# [Entries taken from a collection]
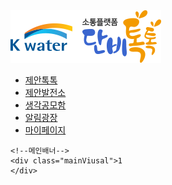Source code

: <!doctype html>
<html lang="en">
 <head>
	<meta http-equiv="X-UA-compatible" content="ie=edge">
	<meta http-equiv="content-type" content="text/html;charset=utf-8">
	<meta name="viewport" content="width=device-width, initial-scale=1, minimum-scale=1, maximum-scale=1, user-scalable=no">
	<meta name="format-detection" content="telephone=no">
	<title>폴리텍</title>
	<!--[if lt IE 9]><script src="../js/html5shiv.js"></script><![endif]-->
	<link rel="stylesheet" href="css/reset.css">
	<link rel="stylesheet" href="css/style.css">
	<script src="../js/jquery-3.1.1.min.js"></script>
	<script src="../js/common.js"></script>
 </head>
 <body>
	<!--top 메뉴-->
	<div class="top">
		<div class="logo">
			<a href="#"><img src="img/logo.png" alt=""></a>
		</div>	
		<div class="gnb">
			<ul>
				<li><a href="" id="">제안톡톡</a></li>
				<li><a href="" id="">제안발전소</a></li>
				<li><a href="" id="">생각공모함</a></li>
				<li><a href="" id="">알림광장</a></li>
				<li><a href="" id="">마이페이지</a></li>
			</ul>
		</div>
		<div class="topmenu"></div>
	</div>

    <!--메인배너-->
	<div class="mainViusal">1
	</div>
 </body>
</html>

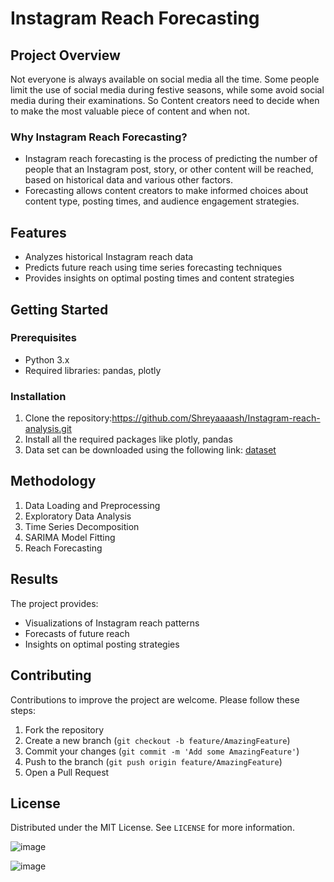 # Instagram Reach Forecasting

## Project Overview

Not everyone is always available on social media all the time. Some people limit the use of social media during festive seasons, while some avoid social media during their examinations. 
So Content creators need to decide when to make the most valuable piece of content and when not.

### Why Instagram Reach Forecasting?

- Instagram reach forecasting is the process of predicting the number of people that an Instagram post, story, or other content will be reached, based on historical data and various other factors.
- Forecasting allows content creators to make informed choices about content type, posting times, and audience engagement strategies.

## Features

- Analyzes historical Instagram reach data
- Predicts future reach using time series forecasting techniques
- Provides insights on optimal posting times and content strategies

## Getting Started

### Prerequisites

- Python 3.x
- Required libraries: pandas, plotly

### Installation

1. Clone the repository:https://github.com/Shreyaaaash/Instagram-reach-analysis.git
2. Install all the required packages like plotly, pandas
3. Data set can be downloaded using the following link: [dataset](https://statso.io/social-media-reach-forecasting-case-study/)

## Methodology

1. Data Loading and Preprocessing
2. Exploratory Data Analysis
3. Time Series Decomposition
4. SARIMA Model Fitting
5. Reach Forecasting

## Results

The project provides:
- Visualizations of Instagram reach patterns
- Forecasts of future reach
- Insights on optimal posting strategies

## Contributing

Contributions to improve the project are welcome. Please follow these steps:
1. Fork the repository
2. Create a new branch (`git checkout -b feature/AmazingFeature`)
3. Commit your changes (`git commit -m 'Add some AmazingFeature'`)
4. Push to the branch (`git push origin feature/AmazingFeature`)
5. Open a Pull Request

## License

Distributed under the MIT License. See `LICENSE` for more information.

![image](https://github.com/user-attachments/assets/2263efb7-50b0-4f54-acee-133b2179b8d6)

![image](https://github.com/user-attachments/assets/41668491-af87-4771-98f7-5fc9b6018eb4)

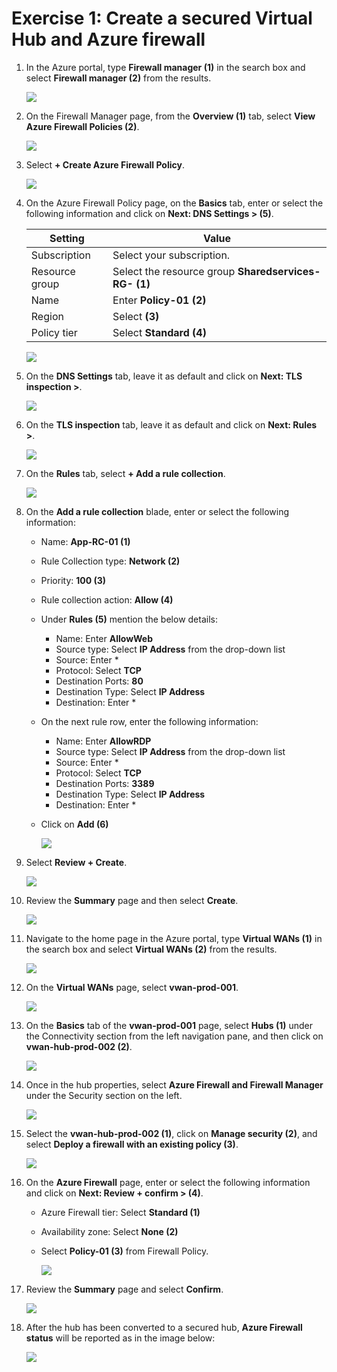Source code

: # Exercise 1: Create a secured Virtual Hub and Azure firewall


1. In the Azure portal, type **Firewall manager (1)** in the search box and select **Firewall manager (2)** from the results.
 
   ![](media/1.png)
 
1. On the Firewall Manager page, from the **Overview (1)** tab, select **View Azure Firewall Policies (2)**.
 
   ![](media/2.png)
 
1. Select **+ Create Azure Firewall Policy**.

   ![](media/3.png)
 
1. On the Azure Firewall Policy page, on the **Basics** tab, enter or select the following information and click on **Next: DNS Settings > (5)**.
 
   | **Setting**      | **Value**                                                    |
   | ---------------- | ------------------------------------------------------------ |
   | Subscription     | Select your subscription.                                    |
   | Resource group   | Select the resource group **Sharedservices-RG-<inject key="DeploymentID" enableCopy="false"/> (1)** |
   | Name             | Enter **Policy-01 (2)**                                      |
   | Region           | Select **<inject key="Sharedservices-RG Region" enableCopy="false"/> (3)** |
   | Policy tier      | Select **Standard (4)**                                      |
 
    ![](media/4.png)
 
1. On the **DNS Settings** tab, leave it as default and click on **Next: TLS inspection >**.
 
   ![](media/5.png)
 
1. On the **TLS inspection** tab, leave it as default and click on **Next: Rules >**.
 
   ![](media/6.png)

1. On the **Rules** tab, select **+ Add a rule collection**.

   ![](media/7.png)
 
1. On the **Add a rule collection** blade, enter or select the following information:
 
    - Name: **App-RC-01 (1)**
    - Rule Collection type: **Network (2)**
    - Priority: **100 (3)**
    - Rule collection action: **Allow (4)**
    - Under **Rules (5)** mention the below details:
      - Name: Enter **AllowWeb**
      - Source type: Select **IP Address** from the drop-down list
      - Source: Enter *
      - Protocol: Select **TCP**
      - Destination Ports: **80**
      - Destination Type: Select **IP Address**
      - Destination: Enter *
    - On the next rule row, enter the following information:
      - Name: Enter **AllowRDP**
      - Source type: Select **IP Address** from the drop-down list
      - Source: Enter *
      - Protocol: Select **TCP**
      - Destination Ports: **3389**
      - Destination Type: Select **IP Address**
      - Destination: Enter *
    - Click on **Add (6)**
 
      ![](media/8.png)
 
1. Select **Review + Create**.
 
   ![](media/9.png)
 
1. Review the **Summary** page and then select **Create**.
 
   ![](media/10.png)

1. Navigate to the home page in the Azure portal, type **Virtual WANs (1)** in the search box and select **Virtual WANs (2)** from the results.

   ![](media/11.png)

1. On the **Virtual WANs** page, select **vwan-prod-001**.

   ![](media/12.png)

1. On the **Basics** tab of the **vwan-prod-001** page, select **Hubs (1)** under the Connectivity section from the left navigation pane, and then click on **vwan-hub-prod-002 (2)**.

   ![](media/13.png)

1. Once in the hub properties, select **Azure Firewall and Firewall Manager** under the Security section on the left.

   ![](media/14.png)

1. Select the **vwan-hub-prod-002 (1)**, click on **Manage security (2)**, and select **Deploy a firewall with an existing policy (3)**.

   ![](media/15.png)

1. On the **Azure Firewall** page, enter or select the following information and click on **Next: Review + confirm > (4)**.

    - Azure Firewall tier: Select **Standard (1)**

    - Availability zone: Select **None (2)**

    - Select **Policy-01 (3)** from Firewall Policy.

       ![](media/16.png)
      
1. Review the **Summary** page and select **Confirm**. 

   ![](media/17.png)
 
1. After the hub has been converted to a secured hub, **Azure Firewall status** will be reported as in the image below:

    ![](media/18.png)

# [Problem]
Write the records above out again exactly, but not the pictures.

# [Task output]
Source code

: <!doctype html>
<html lang="en">
 <head>
	<meta http-equiv="X-UA-compatible" content="ie=edge">
	<meta http-equiv="content-type" content="text/html;charset=utf-8">
	<meta name="viewport" content="width=device-width, initial-scale=1, minimum-scale=1, maximum-scale=1, user-scalable=no">
	<meta name="format-detection" content="telephone=no">
	<title>폴리텍</title>
	<!--[if lt IE 9]><script src="../js/html5shiv.js"></script><![endif]-->
	<link rel="stylesheet" href="css/reset.css">
	<link rel="stylesheet" href="css/style.css">
	<script src="../js/jquery-3.1.1.min.js"></script>
	<script src="../js/common.js"></script>
 </head>
 <body>
	<!--top 메뉴-->
	<div class="top">
		<div class="logo">
			<a href="#"><img src="img/logo.png" alt=""></a>
		</div>	
		<div class="gnb">
			<ul>
				<li><a href="" id="">제안톡톡</a></li>
				<li><a href="" id="">제안발전소</a></li>
				<li><a href="" id="">생각공모함</a></li>
				<li><a href="" id="">알림광장</a></li>
				<li><a href="" id="">마이페이지</a></li>
			</ul>
		</div>
		<div class="topmenu"></div>
	</div>

    <!--메인배너-->
	<div class="mainViusal">1
	</div>
 </body>
</html>

 # Instagram Reach Forecasting

## Project Overview

Not everyone is always available on social media all the time. Some people limit the use of social media during festive seasons, while some avoid social media during their examinations. 
So Content creators need to decide when to make the most valuable piece of content and when not.

### Why Instagram Reach Forecasting?

- Instagram reach forecasting is the process of predicting the number of people that an Instagram post, story, or other content will be reached, based on historical data and various other factors.
- Forecasting allows content creators to make informed choices about content type, posting times, and audience engagement strategies.

## Features

- Analyzes historical Instagram reach data
- Predicts future reach using time series forecasting techniques
- Provides insights on optimal posting times and content strategies

## Getting Started

### Prerequisites

- Python 3.x
- Required libraries: pandas, plotly

### Installation

1. Clone the repository:https://github.com/Shreyaaaash/Instagram-reach-analysis.git
2. Install all the required packages like plotly, pandas
3. Data set can be downloaded using the following link: [dataset](https://statso.io/social-media-reach-forecasting-case-study/)

## Methodology

1. Data Loading and Preprocessing
2. Exploratory Data Analysis
3. Time Series Decomposition
4. SARIMA Model Fitting
5. Reach Forecasting

## Results

The project provides:
- Visualizations of Instagram reach patterns
- Forecasts of future reach
- Insights on optimal posting strategies

## Contributing

Contributions to improve the project are welcome. Please follow these steps:
1. Fork the repository
2. Create a new branch (`git checkout -b feature/AmazingFeature`)
3. Commit your changes (`git commit -m 'Add some AmazingFeature'`)
4. Push to the branch (`git push origin feature/AmazingFeature`)
5. Open a Pull Request

## License

Distributed under the MIT License. See `LICENSE` for more information.

![image](https://github.com/user-attachments/assets/2263efb7-50b0-4f54-acee-133b2179b8d6)

![image](https://github.com/user-attachments/assets/41668491-af87-4771-98f7-5fc9b6018eb4)

Source code

: # Exercise 1: Create a secured Virtual Hub and Azure firewall


1. In the Azure portal, type **Firewall manager (1)** in the search box and select **Firewall manager (2)** from the results.
 
   ![](media/1.png)
 
1. On the Firewall Manager page, from the **Overview (1)** tab, select **View Azure Firewall Policies (2)**.
 
   ![](media/2.png)
 
1. Select **+ Create Azure Firewall Policy**.

   ![](media/3.png)
 
1. On the Azure Firewall Policy page, on the **Basics** tab, enter or select the following information and click on **Next: DNS Settings > (5)**.
 
   | **Setting**      | **Value**                                                    |
   | ---------------- | ------------------------------------------------------------ |
   | Subscription     | Select your subscription.                                    |
   | Resource group   | Select the resource group **Sharedservices-RG-<inject key="DeploymentID" enableCopy="false"/> (1)** |
   | Name             | Enter **Policy-01 (2)**                                      |
   | Region           | Select **<inject key="Sharedservices-RG Region" enableCopy="false"/> (3)** |
   | Policy tier      | Select **Standard (4)**                                      |
 
    ![](media/4.png)
 
1. On the **DNS Settings** tab, leave it as default and click on **Next: TLS inspection >**.
 
   ![](media/5.png)
 
1. On the **TLS inspection** tab, leave it as default and click on **Next: Rules >**.
 
   ![](media/6.png)

1. On the **Rules** tab, select **+ Add a rule collection**.

   ![](media/7.png)
 
1. On the **Add a rule collection** blade, enter or select the following information:
 
    - Name: **App-RC-01 (1)**
    - Rule Collection type: **Network (2)**
    - Priority: **100 (3)**
    - Rule collection action: **Allow (4)**
    - Under **Rules (5)** mention the below details:
      - Name: Enter **AllowWeb**
      - Source type: Select **IP Address** from the drop-down list
      - Source: Enter *
      - Protocol: Select **TCP**
      - Destination Ports: **80**
      - Destination Type: Select **IP Address**
      - Destination: Enter *
    - On the next rule row, enter the following information:
      - Name: Enter **AllowRDP**
      - Source type: Select **IP Address** from the drop-down list
      - Source: Enter *
      - Protocol: Select **TCP**
      - Destination Ports: **3389**
      - Destination Type: Select **IP Address**
      - Destination: Enter *
    - Click on **Add (6)**
 
      ![](media/8.png)
 
1. Select **Review + Create**.
 
   ![](media/9.png)
 
1. Review the **Summary** page and then select **Create**.
 
   ![](media/10.png)

1. Navigate to the home page in the Azure portal, type **Virtual WANs (1)** in the search box and select **Virtual WANs (2)** from the results.

   ![](media/11.png)

1. On the **Virtual WANs** page, select **vwan-prod-001**.

   ![](media/12.png)

1. On the **Basics** tab of the **vwan-prod-001** page, select **Hubs (1)** under the Connectivity section from the left navigation pane, and then click on **vwan-hub-prod-002 (2)**.

   ![](media/13.png)

1. Once in the hub properties, select **Azure Firewall and Firewall Manager** under the Security section on the left.

   ![](media/14.png)

1. Select the **vwan-hub-prod-002 (1)**, click on **Manage security (2)**, and select **Deploy a firewall with an existing policy (3)**.

   ![](media/15.png)

1. On the **Azure Firewall** page, enter or select the following information and click on **Next: Review + confirm > (4)**.

    - Azure Firewall tier: Select **Standard (1)**

    - Availability zone: Select **None (2)**

    - Select **Policy-01 (3)** from Firewall Policy.

       ![](media/16.png)
      
1. Review the **Summary** page and select **Confirm**. 

   ![](media/17.png)
 
1. After the hub has been converted to a secured hub, **Azure Firewall status** will be reported as in the image below:

    ![](media/18.png)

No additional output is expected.